* RECORDS TO USE *
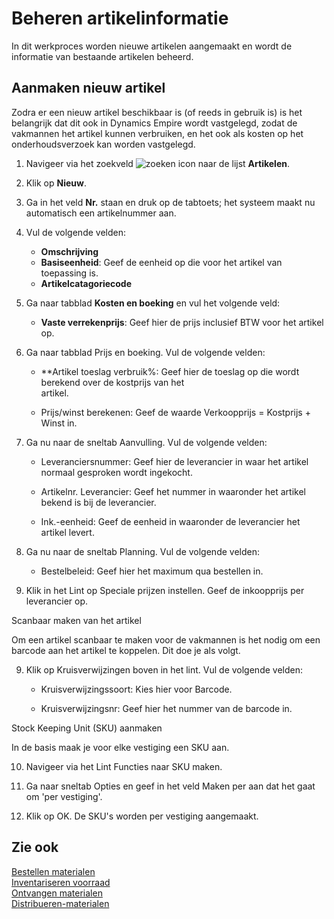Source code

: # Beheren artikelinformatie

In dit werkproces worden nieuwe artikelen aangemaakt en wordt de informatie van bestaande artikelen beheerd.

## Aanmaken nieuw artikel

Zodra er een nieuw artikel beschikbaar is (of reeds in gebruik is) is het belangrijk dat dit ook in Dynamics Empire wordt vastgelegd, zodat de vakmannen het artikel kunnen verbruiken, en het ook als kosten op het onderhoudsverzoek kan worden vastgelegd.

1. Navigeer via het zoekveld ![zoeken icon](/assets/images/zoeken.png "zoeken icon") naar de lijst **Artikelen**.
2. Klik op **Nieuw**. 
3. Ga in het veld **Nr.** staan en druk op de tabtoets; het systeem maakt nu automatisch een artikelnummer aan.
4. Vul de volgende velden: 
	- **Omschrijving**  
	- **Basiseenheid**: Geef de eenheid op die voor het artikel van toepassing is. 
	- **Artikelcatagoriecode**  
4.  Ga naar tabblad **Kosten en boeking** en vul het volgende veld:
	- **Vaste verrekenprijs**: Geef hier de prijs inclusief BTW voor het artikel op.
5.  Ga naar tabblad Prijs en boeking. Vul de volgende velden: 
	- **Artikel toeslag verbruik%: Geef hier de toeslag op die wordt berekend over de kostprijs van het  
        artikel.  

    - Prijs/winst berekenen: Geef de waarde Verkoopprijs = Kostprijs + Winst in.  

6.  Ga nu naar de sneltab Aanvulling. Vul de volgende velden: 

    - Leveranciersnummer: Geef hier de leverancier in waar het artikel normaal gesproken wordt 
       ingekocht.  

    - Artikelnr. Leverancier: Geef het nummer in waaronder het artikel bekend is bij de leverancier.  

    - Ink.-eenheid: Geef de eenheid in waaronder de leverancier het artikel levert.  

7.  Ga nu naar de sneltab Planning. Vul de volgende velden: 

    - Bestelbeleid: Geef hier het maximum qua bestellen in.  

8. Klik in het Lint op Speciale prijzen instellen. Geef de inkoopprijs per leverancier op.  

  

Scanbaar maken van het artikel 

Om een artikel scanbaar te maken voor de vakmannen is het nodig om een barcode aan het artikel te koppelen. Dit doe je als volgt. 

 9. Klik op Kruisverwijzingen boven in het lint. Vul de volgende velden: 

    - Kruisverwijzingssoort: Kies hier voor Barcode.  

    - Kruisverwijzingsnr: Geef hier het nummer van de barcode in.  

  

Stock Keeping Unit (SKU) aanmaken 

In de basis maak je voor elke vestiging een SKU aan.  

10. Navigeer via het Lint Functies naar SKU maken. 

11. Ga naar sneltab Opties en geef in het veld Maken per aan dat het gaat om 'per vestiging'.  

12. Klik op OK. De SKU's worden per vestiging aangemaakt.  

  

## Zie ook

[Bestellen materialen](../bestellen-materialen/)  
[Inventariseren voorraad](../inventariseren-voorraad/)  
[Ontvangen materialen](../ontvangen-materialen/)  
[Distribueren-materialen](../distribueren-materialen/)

--

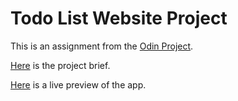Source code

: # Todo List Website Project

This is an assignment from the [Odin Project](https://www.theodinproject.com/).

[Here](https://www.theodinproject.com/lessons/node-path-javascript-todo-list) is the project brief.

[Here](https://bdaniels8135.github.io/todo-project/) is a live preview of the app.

* WHAT YOU HAVE TO DO *
Look above for lines with the word "eenheid" and copy them all.

* SOLUTION FOR THIS TASK *
	- **Basiseenheid**: Geef de eenheid op die voor het artikel van toepassing is. 
    - Ink.-eenheid: Geef de eenheid in waaronder de leverancier het artikel levert.  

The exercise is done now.